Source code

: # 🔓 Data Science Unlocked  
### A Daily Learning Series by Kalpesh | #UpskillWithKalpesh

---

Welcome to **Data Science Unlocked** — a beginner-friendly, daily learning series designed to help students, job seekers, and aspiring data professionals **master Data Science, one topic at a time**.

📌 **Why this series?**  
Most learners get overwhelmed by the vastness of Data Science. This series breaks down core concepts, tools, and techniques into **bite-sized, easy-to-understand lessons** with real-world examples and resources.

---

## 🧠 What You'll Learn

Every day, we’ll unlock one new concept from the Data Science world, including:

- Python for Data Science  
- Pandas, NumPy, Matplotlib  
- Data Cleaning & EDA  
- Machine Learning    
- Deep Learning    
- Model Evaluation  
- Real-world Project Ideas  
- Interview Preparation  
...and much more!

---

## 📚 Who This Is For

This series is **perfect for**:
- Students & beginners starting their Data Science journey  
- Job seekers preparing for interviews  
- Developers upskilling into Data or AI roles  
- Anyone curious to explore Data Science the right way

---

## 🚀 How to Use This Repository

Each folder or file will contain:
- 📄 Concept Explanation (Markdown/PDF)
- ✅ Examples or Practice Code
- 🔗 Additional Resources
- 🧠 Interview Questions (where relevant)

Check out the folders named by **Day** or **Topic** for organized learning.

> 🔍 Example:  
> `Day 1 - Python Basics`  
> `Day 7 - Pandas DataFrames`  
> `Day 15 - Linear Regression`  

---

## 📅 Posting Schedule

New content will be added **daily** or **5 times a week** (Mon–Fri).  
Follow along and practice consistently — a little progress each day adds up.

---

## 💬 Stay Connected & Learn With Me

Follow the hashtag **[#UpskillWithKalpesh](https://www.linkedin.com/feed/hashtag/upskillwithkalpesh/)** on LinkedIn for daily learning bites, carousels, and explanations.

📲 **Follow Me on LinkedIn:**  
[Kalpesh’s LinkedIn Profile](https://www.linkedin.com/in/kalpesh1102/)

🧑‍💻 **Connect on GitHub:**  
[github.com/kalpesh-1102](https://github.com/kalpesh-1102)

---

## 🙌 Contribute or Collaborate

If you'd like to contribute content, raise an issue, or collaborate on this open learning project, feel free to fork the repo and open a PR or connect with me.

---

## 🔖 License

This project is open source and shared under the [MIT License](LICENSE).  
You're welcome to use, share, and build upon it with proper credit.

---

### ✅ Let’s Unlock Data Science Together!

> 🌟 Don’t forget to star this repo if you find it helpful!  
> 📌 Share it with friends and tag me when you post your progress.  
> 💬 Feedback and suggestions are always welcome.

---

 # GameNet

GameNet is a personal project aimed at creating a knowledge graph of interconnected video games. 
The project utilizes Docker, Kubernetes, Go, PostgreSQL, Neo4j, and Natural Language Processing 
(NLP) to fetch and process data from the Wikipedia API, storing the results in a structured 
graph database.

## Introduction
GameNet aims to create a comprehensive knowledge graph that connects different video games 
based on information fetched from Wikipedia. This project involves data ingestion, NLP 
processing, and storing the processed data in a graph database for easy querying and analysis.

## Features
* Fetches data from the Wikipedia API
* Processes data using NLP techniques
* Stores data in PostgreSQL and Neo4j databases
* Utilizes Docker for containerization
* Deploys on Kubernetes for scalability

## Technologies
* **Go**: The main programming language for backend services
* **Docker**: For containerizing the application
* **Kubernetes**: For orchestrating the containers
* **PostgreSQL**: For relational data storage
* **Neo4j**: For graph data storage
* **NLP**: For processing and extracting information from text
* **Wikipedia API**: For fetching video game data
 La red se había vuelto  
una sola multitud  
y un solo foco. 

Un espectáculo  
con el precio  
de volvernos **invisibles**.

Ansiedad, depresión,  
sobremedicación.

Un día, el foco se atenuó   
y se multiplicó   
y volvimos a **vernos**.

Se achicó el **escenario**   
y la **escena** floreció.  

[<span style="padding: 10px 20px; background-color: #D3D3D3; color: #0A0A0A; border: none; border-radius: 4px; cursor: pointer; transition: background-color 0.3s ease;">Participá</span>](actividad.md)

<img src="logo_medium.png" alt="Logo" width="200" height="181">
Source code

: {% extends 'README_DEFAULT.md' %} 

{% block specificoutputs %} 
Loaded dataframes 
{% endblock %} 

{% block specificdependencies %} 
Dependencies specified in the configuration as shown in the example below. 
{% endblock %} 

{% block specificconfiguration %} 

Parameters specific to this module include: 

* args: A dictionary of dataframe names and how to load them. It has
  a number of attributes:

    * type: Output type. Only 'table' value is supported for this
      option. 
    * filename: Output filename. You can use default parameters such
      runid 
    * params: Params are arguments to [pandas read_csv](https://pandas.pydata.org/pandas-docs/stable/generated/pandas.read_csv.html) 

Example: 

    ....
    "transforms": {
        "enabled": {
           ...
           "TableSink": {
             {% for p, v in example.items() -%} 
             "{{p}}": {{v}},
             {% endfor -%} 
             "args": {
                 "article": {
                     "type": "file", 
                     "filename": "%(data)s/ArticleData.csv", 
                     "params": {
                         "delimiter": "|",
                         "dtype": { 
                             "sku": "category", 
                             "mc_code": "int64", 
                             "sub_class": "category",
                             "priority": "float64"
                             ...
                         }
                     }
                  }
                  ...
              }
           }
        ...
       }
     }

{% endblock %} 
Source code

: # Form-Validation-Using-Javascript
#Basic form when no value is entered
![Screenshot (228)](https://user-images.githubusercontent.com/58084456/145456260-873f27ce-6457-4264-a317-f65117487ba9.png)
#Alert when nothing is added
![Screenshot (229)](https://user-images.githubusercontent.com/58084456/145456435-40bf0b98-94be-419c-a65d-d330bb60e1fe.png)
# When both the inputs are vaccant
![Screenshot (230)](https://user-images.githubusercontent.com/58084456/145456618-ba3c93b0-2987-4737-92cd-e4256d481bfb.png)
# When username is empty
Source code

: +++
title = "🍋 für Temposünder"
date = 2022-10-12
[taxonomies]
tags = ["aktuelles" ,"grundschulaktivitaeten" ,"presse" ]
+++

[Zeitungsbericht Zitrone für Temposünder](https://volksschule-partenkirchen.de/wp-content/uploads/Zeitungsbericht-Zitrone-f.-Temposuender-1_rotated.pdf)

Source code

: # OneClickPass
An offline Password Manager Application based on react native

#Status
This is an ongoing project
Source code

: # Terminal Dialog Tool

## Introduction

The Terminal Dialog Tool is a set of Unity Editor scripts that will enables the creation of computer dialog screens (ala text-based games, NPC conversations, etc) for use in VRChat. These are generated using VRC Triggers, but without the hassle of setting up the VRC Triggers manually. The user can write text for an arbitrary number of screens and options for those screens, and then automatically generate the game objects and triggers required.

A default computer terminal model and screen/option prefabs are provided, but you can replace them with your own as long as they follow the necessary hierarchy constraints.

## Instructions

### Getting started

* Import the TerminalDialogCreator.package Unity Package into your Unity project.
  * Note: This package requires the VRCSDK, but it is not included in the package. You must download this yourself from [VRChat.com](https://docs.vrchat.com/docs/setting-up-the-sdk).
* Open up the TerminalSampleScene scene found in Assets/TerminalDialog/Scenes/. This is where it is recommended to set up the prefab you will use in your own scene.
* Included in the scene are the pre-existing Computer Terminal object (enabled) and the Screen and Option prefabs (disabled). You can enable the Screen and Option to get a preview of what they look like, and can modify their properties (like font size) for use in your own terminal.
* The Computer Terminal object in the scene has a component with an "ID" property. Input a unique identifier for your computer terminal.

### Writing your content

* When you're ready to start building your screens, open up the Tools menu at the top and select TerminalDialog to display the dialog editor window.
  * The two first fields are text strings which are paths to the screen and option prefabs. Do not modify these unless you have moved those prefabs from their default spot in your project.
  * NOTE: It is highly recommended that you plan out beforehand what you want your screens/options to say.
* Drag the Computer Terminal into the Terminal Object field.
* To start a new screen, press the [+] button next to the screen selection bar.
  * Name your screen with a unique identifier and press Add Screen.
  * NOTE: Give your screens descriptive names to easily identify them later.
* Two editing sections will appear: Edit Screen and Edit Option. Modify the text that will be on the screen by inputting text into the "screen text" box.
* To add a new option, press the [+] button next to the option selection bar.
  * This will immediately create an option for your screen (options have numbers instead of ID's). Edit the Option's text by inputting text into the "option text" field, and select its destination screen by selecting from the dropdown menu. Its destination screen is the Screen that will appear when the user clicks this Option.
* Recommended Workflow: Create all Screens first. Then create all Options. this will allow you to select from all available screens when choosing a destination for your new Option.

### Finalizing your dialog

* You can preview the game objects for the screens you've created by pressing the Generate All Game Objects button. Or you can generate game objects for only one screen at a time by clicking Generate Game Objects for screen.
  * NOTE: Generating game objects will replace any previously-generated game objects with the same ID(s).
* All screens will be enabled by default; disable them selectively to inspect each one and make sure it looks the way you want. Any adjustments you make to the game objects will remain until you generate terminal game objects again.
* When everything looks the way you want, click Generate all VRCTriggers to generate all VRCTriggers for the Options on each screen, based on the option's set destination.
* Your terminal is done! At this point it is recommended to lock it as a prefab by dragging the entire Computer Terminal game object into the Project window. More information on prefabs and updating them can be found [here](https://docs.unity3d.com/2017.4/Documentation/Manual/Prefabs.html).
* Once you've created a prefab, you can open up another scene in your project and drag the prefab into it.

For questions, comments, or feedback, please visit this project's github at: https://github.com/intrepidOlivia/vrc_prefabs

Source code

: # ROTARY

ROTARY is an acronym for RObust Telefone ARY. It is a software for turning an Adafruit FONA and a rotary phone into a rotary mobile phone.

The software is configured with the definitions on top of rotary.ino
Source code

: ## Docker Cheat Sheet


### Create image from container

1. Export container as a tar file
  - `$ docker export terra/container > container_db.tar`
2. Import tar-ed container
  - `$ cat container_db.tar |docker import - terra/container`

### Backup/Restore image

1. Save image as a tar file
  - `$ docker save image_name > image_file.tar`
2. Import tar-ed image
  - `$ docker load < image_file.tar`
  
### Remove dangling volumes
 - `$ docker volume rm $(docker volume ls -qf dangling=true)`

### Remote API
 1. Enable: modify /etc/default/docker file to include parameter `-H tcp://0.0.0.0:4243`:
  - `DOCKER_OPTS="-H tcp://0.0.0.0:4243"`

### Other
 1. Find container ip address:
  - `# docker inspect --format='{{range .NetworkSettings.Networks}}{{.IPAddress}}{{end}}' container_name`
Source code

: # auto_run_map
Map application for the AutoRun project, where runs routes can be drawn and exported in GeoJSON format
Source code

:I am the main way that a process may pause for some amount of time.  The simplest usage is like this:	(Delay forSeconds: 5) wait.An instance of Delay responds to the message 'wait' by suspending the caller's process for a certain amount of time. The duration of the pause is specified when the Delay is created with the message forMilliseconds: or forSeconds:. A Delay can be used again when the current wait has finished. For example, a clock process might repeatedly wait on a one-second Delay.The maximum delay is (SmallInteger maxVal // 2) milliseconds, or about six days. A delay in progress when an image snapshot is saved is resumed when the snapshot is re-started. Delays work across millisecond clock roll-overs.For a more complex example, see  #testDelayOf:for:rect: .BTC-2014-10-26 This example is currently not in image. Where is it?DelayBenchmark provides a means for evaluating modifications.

**Exercise objective**
The answer must be all the lines above that hold the word "value".

**Solved problem**
    * type: Output type. Only 'table' value is supported for this
#Basic form when no value is entered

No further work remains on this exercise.